Messrs. Bagge (Chair), Barre, Kole, Lim, Nussbaum. Wicker and Wilson currently serve as members of the Nominating and Governance Committee. The Nominating and Governance Committee has the responsibility, among other things, to identify and recommend individuals for Board membership and evaluate candidates for Board membership. The Board will consider recommendations for trustees from shareholders. Nominations from shareholders should be in writing and sent to the Secretary of the Trust to the attention of the Chairman of the Nominating and Governance Committee, as described below under the caption “Shareholder Communications.” During the Trust’s fiscal year ended October 31, 2015, the Nominating and Governance Committee held four meetings.
Messrs. Bagge, Barre, Lim (Chair) and Nussbaum currently serve as members of the Investment Oversight Committee, which was created in March 2014. The Investment Oversight Committee has the responsibility, among other things, (i) to review investment performance of the Funds, (ii) to review any proposed changes to a Fund’s investment policies, comparative benchmark indices, and (iii) to review the Funds’ market trading activities and portfolio transactions. During the Trust’s fiscal year ended October 31, 2015, the Investment Oversight Committee held five meetings.
Mr. Wilson, one of the Independent Trustees, serves as the chair of the Board (the “Independent Chair”). The Independent Chair, among other things, chairs the Board meetings, participates in the preparation of the Board agendas and serves as a liaison between, and facilitates communication among, the other Independent Trustees, the full Board, the Adviser and other service providers with respect to Board matters. The Chairs of each Committee also serve as liaisons between the Adviser and other service providers and the other Independent Trustees for matters pertaining to the respective Committee. The Board believes that its current leadership structure is appropriate taking into account the assets and number of funds overseen by the Trustees, the size of the Board and the nature of the funds’ business, as the Interested Trustee and officers of the Trust provide the Board with insight as to the daily management of the funds while the Independent Chair promotes independent oversight of the funds by the Board.
Risk Oversight. Each Fund is subject to a number of risks, including operational, investment and compliance risks. The Board, directly and through its Committees, as part of its oversight responsibilities, oversees the services provided by the Adviser and the Trust’s other service providers in connection with the management and operations of the Funds, as well as their associated risks. Under the oversight of the Board, the Trust, the Adviser and other service providers have adopted policies, procedures and controls to address these risks. The Board, directly and through its Committees, receives and reviews information from the Adviser, other service providers, the Trust’s independent registered public accounting firm, Trust counsel and counsel to the Independent Trustees to assist it in its oversight responsibilities. This information includes, but is not limited to, reports regarding the Funds’ investments, including Fund performance and investment practices, valuation of Fund portfolio securities, and compliance. The Board also reviews, and must approve any proposed changes to, each Fund’s investment objective, policies and restrictions, and reviews any areas of non-compliance with each Fund’s investment policies and restrictions.
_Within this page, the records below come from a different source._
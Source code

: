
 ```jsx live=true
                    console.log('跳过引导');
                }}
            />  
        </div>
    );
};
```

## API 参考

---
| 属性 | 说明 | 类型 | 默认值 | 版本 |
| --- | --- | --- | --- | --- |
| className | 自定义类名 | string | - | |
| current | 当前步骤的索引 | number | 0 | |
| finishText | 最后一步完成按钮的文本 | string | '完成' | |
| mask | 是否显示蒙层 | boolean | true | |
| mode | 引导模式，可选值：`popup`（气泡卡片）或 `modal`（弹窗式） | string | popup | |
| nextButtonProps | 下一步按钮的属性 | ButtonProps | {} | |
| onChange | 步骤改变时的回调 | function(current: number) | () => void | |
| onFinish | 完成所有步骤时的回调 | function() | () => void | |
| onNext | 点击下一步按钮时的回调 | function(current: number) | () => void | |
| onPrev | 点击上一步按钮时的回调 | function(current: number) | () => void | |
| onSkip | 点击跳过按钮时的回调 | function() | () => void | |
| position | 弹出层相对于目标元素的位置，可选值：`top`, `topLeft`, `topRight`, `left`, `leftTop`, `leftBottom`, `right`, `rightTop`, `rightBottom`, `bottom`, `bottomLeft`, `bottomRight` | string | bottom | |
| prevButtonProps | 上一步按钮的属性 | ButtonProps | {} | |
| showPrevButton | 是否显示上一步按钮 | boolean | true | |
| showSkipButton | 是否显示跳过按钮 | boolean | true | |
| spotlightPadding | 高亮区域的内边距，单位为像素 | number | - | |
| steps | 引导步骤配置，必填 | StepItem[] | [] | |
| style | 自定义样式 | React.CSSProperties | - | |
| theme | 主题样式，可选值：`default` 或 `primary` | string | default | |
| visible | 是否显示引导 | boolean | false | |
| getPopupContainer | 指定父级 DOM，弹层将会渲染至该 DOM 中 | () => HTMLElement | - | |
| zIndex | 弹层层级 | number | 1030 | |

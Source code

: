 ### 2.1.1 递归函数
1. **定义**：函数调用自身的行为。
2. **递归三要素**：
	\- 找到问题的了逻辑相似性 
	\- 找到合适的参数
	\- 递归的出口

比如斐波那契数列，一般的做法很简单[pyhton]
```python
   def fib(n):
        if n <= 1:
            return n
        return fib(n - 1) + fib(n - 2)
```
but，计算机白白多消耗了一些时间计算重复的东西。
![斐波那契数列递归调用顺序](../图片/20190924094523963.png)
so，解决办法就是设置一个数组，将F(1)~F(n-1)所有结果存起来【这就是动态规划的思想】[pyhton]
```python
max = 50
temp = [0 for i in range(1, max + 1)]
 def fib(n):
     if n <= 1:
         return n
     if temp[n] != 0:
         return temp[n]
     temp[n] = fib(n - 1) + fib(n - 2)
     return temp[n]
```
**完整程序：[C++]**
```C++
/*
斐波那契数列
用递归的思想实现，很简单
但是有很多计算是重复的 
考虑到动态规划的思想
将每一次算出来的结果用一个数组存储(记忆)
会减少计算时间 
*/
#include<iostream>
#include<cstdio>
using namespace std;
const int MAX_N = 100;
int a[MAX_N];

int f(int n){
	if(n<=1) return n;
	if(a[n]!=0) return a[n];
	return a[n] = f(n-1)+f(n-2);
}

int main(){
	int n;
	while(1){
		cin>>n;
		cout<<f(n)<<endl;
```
The Audit Committee monitors the Trust’s accounting policies, financial reporting and internal control system and reviews any internal audit reports impacting the Trust. As part of its compliance oversight, the Board reviews the annual compliance report issued by the Trust’s Chief Compliance Officer on the policies and procedures of the Trust and its service providers, proposed changes to those policies and procedures and quarterly reports on any material compliance issues that arose during the period.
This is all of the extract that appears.